Machine Learning-Based Exploration Of Phytochemical Pancreatic Lipase Inhibitors For Obesity Management
DOI:
https://doi.org/10.64252/scxk8f35Abstract
Context: Obesity remains a critical global health issue, with pancreatic lipase inhibition emerging as a strategic target for therapeutic intervention. Phytochemicals have shown potential in modulating obesity-related pathways, particularly by inhibiting pancreatic lipase, a key enzyme in dietary fat metabolism.
Objectives: The current study aims to leverage machine learning (ML) techniques to study the effective phytochemicals thatinhibit pancreatic lipase and to model and predict IC50 values based on experimental parameters and to understand the influence of key descriptors like phytochemical concentration, exposure time, and medium.
Methodology: A dataset of 180 data points was compiled from 55 research articles (1988–2025) that include in vitro pancreatic lipase inhibition assay for various heterogenous phytochemicals. ML regression models—including Lasso, Random Forest, Gradient Boosting, SVR, and XGBoost—were trained on the dataset. Feature engineering included normalization, label encoding, and correlation-based feature selection.
Results: Lasso Regression achieved the highest R² score, indicating superior predictive performance.
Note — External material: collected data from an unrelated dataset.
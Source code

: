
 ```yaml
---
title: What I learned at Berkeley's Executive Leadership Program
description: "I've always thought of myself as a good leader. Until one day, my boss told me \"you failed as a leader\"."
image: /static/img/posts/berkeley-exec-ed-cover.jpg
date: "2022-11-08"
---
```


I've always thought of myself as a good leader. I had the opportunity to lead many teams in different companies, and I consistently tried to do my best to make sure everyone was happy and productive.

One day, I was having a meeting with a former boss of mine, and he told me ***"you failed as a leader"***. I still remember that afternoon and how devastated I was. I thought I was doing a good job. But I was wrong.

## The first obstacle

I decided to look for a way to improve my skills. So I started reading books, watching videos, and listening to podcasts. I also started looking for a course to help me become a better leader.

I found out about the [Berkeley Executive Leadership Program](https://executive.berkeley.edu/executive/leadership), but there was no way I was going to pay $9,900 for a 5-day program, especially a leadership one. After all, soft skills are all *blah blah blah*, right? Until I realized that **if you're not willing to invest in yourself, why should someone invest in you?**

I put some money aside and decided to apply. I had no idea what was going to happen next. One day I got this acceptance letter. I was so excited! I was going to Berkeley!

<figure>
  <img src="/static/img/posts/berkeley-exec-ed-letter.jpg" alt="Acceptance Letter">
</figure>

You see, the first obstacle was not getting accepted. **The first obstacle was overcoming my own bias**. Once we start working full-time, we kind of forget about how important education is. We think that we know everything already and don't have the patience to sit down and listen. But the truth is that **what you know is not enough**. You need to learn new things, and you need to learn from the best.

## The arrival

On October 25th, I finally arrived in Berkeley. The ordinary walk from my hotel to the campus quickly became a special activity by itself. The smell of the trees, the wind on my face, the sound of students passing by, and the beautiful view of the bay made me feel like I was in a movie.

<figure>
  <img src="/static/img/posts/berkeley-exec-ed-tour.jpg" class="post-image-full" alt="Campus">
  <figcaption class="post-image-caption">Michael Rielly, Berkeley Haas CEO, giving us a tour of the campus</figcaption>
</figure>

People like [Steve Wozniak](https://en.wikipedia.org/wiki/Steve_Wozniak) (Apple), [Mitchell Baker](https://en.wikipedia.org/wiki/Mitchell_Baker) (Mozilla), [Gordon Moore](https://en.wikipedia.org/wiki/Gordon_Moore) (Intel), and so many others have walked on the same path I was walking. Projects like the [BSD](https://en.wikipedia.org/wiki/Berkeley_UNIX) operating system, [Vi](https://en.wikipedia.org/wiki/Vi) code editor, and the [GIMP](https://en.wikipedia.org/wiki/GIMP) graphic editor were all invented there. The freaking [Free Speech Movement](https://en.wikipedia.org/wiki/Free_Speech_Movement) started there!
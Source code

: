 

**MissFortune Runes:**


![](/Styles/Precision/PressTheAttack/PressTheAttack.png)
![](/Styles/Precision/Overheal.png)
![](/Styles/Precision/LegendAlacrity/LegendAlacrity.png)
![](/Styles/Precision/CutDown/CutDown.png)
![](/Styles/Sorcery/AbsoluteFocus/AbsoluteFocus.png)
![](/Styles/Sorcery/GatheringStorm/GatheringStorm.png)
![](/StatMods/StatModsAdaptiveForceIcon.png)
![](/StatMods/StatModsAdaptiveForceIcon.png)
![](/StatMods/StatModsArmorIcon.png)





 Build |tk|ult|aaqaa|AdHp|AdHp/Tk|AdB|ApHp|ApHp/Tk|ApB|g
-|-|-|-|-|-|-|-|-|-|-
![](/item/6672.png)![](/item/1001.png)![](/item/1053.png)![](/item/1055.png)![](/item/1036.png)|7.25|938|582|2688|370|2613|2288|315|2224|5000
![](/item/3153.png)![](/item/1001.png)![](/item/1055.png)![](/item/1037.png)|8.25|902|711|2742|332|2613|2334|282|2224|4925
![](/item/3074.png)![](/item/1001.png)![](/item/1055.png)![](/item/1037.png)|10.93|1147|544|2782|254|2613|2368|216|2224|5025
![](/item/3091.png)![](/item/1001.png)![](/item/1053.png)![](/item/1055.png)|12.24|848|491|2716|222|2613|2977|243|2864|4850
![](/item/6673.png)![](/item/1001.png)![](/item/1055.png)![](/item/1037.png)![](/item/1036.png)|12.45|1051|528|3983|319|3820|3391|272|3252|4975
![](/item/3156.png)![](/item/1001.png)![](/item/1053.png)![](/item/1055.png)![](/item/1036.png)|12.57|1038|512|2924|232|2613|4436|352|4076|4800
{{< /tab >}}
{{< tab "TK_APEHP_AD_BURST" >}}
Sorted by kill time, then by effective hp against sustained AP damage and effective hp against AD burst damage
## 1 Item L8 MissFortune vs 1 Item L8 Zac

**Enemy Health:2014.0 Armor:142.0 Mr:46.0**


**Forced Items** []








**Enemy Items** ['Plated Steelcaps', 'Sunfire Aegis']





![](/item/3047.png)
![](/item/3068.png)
Key predictors influencing IC50 values included phytochemical concentration and assay time. Residual analysis confirmed minimal bias and strong model generalization. DMSO as a solvent and substrates like p-nitrophenyl butyrate significantly influenced outcomes.
Conclusion: In the present investigation, among the eleven predictive models evaluated, Lasso Regression emerged as the most efficacious in modeling pancreatic lipase activity based on the provided molecular descriptors. This underscores the potential of data-centric methodologies to streamline discovery pipelines in obesity therapeutics.